### WORK TO COMPLETE
Copy out each line of the entries below in which the string "auch" appears.

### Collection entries
▬▬▬▬▬▬

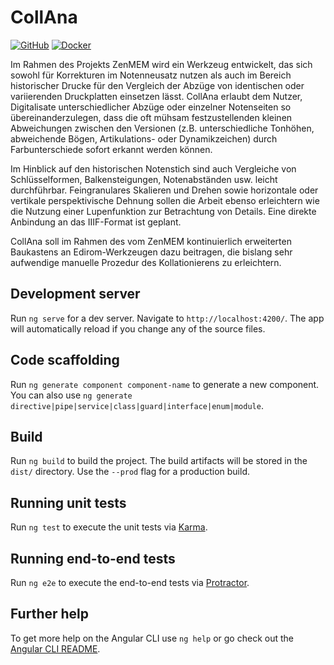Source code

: # CollAna

[![GitHub](https://img.shields.io/github/license/edirom/ehinman.svg)](https://github.com/Edirom/eHinman/blob/dev/LICENSE)
[![Docker](https://github.com/Edirom/eHinman/actions/workflows/docker-publish.yml/badge.svg)](https://github.com/Edirom/eHinman/actions/workflows/docker-publish.yml)

Im Rahmen des Projekts ZenMEM wird ein Werkzeug entwickelt, das sich sowohl für Korrekturen im Notenneusatz nutzen als auch im Bereich historischer Drucke für den Vergleich der Abzüge von identischen oder variierenden Druckplatten einsetzen lässt. CollAna erlaubt dem Nutzer, Digitalisate unterschiedlicher Abzüge oder einzelner Notenseiten so übereinanderzulegen, dass die oft mühsam festzustellenden kleinen Abweichungen zwischen den Versionen (z.B. unterschiedliche Tonhöhen,  abweichende Bögen, Artikulations- oder Dynamikzeichen) durch Farbunterschiede sofort erkannt werden können.

Im Hinblick auf den historischen Notenstich sind auch Vergleiche von Schlüsselformen, Balkensteigungen, Notenabständen usw. leicht durchführbar. Feingranulares Skalieren und Drehen sowie horizontale oder vertikale perspektivische Dehnung sollen die Arbeit ebenso erleichtern wie die Nutzung einer Lupenfunktion zur Betrachtung von Details. Eine direkte Anbindung an das IIIF-Format ist geplant.

CollAna soll im Rahmen des vom ZenMEM kontinuierlich erweiterten Baukastens an Edirom-Werkzeugen dazu beitragen, die bislang sehr aufwendige manuelle Prozedur des Kollationierens zu erleichtern.

## Development server

Run `ng serve` for a dev server. Navigate to `http://localhost:4200/`. The app will automatically reload if you change any of the source files.

## Code scaffolding

Run `ng generate component component-name` to generate a new component. You can also use `ng generate directive|pipe|service|class|guard|interface|enum|module`.

## Build

Run `ng build` to build the project. The build artifacts will be stored in the `dist/` directory. Use the `--prod` flag for a production build.

## Running unit tests

Run `ng test` to execute the unit tests via [Karma](https://karma-runner.github.io).

## Running end-to-end tests

Run `ng e2e` to execute the end-to-end tests via [Protractor](http://www.protractortest.org/).

## Further help

To get more help on the Angular CLI use `ng help` or go check out the [Angular CLI README](https://github.com/angular/angular-cli/blob/master/README.md).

▬▬▬▬▬▬

### OUTPUT OF THE EXERCISE
Im Rahmen des Projekts ZenMEM wird ein Werkzeug entwickelt, das sich sowohl für Korrekturen im Notenneusatz nutzen als auch im Bereich historischer Drucke für den Vergleich der Abzüge von identischen oder variierenden Druckplatten einsetzen lässt. CollAna erlaubt dem Nutzer, Digitalisate unterschiedlicher Abzüge oder einzelner Notenseiten so übereinanderzulegen, dass die oft mühsam festzustellenden kleinen Abweichungen zwischen den Versionen (z.B. unterschiedliche Tonhöhen,  abweichende Bögen, Artikulations- oder Dynamikzeichen) durch Farbunterschiede sofort erkannt werden können.
Im Hinblick auf den historischen Notenstich sind auch Vergleiche von Schlüsselformen, Balkensteigungen, Notenabständen usw. leicht durchführbar. Feingranulares Skalieren und Drehen sowie horizontale oder vertikale perspektivische Dehnung sollen die Arbeit ebenso erleichtern wie die Nutzung einer Lupenfunktion zur Betrachtung von Details. Eine direkte Anbindung an das IIIF-Format ist geplant.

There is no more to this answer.